Giter Club home page Giter Club logo

Comments (7)

Hywan avatar Hywan commented on May 17, 2024

Hello :-),

Is PP language mainly intended for greating new DSL rather then port existing ones?

PP aims at describing all LL(*) grammars. The language is mainly inspired from JavaCC or YACC, but it has additional unique constructions, such as the unification (please, see the README.md or the documentation). Consequently, PP is more expressive than the (E)BNF formalism.

Why was PP language created and not a compiler for (E)BNF?

Please, see the previous answer. We needed new constructions to go futher. Moreover, the (E)BNF formalism has several limitations.

The PP language, along with the Hoa\Compiler\Llk library, is the result of my recent researches for my PhD thesis. These works have been published in A-MOST 2012 (please, see the details, the full research paper or the presentation). One of the goals was to generate data based on a grammar. We have proposed three different algorithms, see the article for more informations.

Would it be worth porting EBNF to PP or would I be better of using another compiler?
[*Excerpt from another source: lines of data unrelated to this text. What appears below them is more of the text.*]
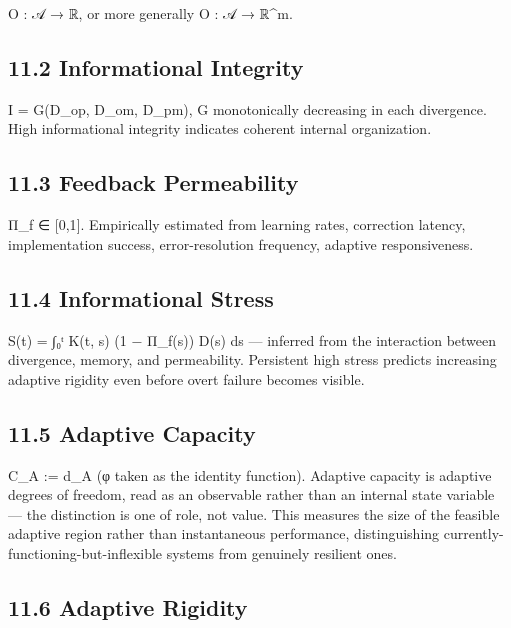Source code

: \documentclass[
]{article}
\begin{document}
O : 𝒜 → ℝ, or more generally O : 𝒜 → ℝ\^{}m.

\hypertarget{informational-integrity-1}{%
\subsection{11.2 Informational
Integrity}\label{informational-integrity-1}}

I = G(D\_op, D\_om, D\_pm), G monotonically decreasing in each
divergence. High informational integrity indicates coherent internal
organization.

\hypertarget{feedback-permeability-1}{%
\subsection{11.3 Feedback Permeability}\label{feedback-permeability-1}}

Π\_f ∈ {[}0,1{]}. Empirically estimated from learning rates, correction
latency, implementation success, error-resolution frequency, adaptive
responsiveness.

\hypertarget{informational-stress-1}{%
\subsection{11.4 Informational Stress}\label{informational-stress-1}}

S(t) = ∫₀ᵗ K(t, s) (1 − Π\_f(s)) D(s) ds --- inferred from the
interaction between divergence, memory, and permeability. Persistent
high stress predicts increasing adaptive rigidity even before overt
failure becomes visible.

\hypertarget{adaptive-capacity}{%
\subsection{11.5 Adaptive Capacity}\label{adaptive-capacity}}

C\_A := d\_A (φ taken as the identity function). Adaptive capacity is
adaptive degrees of freedom, read as an observable rather than an
internal state variable --- the distinction is one of role, not value.
This measures the size of the feasible adaptive region rather than
instantaneous performance, distinguishing
currently-functioning-but-inflexible systems from genuinely resilient
ones.

\hypertarget{adaptive-rigidity-1}{%
\subsection{11.6 Adaptive Rigidity}\label{adaptive-rigidity-1}}
\end{document}
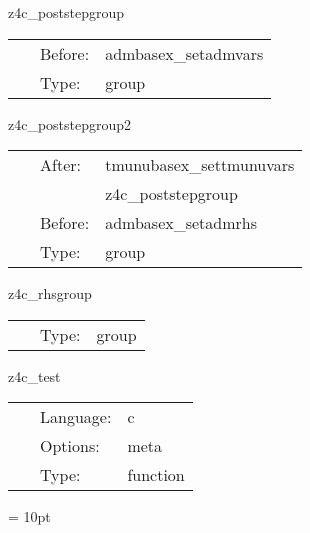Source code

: 
\hspace{5mm} z4c\_poststepgroup 

\hspace{5mm}{\it post-process z4c variables } 


\hspace{5mm}

 \begin{tabular*}{160mm}{cll} 
~ & Before:  & admbasex\_setadmvars \\ 
~ & Type:  & group \\ 
\end{tabular*} 


\vspace{5mm}


\hspace{5mm} z4c\_poststepgroup2 

\hspace{5mm}{\it post-process z4c variables, part 2 } 


\hspace{5mm}

 \begin{tabular*}{160mm}{cll} 
~ & After:  & tmunubasex\_settmunuvars \\ 
~& ~ &z4c\_poststepgroup\\ 
~ & Before:  & admbasex\_setadmrhs \\ 
~ & Type:  & group \\ 
\end{tabular*} 


\vspace{5mm}


\hspace{5mm} z4c\_rhsgroup 

\hspace{5mm}{\it calculate z4c rhs } 


\hspace{5mm}

 \begin{tabular*}{160mm}{cll} 
~ & Type:  & group \\ 
\end{tabular*} 


\vspace{5mm}


\hspace{5mm} z4c\_test 

\hspace{5mm}{\it self-test } 


\hspace{5mm}

 \begin{tabular*}{160mm}{cll} 
~ & Language:  & c \\ 
~ & Options:  & meta \\ 
~ & Type:  & function \\ 
\end{tabular*} 



\vspace{5mm}\parskip = 10pt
Not it's very easy and natural. Taking your example:

QueryLanguage ::= SelectStatement | UpdateStatement | DeleteStatement

becomes

QueryLanguage:
    SelectStatement() | UpdateStatement() | DeleteStatement()

And

SelectStatement ::= SelectClause FromClause [WhereClause] [GroupByClause] [HavingClause] [OrderByClause]
UpdateStatement ::= UpdateClause [WhereClause]
DeleteStatement ::= DeleteClause [WhereClause]

becomes

SelectStatement:
    SelectClause() FromClause() WhereClause()? GroupByClause()? HavingClause()? OrderByClause()?

UpdateStatement:
    UpdateClause() WhereClause()?

DeleteStatement:
    DeleteClause() WhereClause()?

Also:

IdentificationVariable ::= identifier

becomes

IdentificationVariable:
    <identifier>

The documentation is still in french but we are working hard on translating it. The README.md and the full paper should help you.

Is it also possible to build a compiler to transform (E)BNF grammar to PP. It would be really easy. However, the Hoa\Compiler\Llk library provides the construction of an AST at the end of the analyzes if they have succeeded. The AST balance can be controlled by using sharps (again, see the #node construction in the README.md & co.). This information does not appear in a (E)BNF grammar.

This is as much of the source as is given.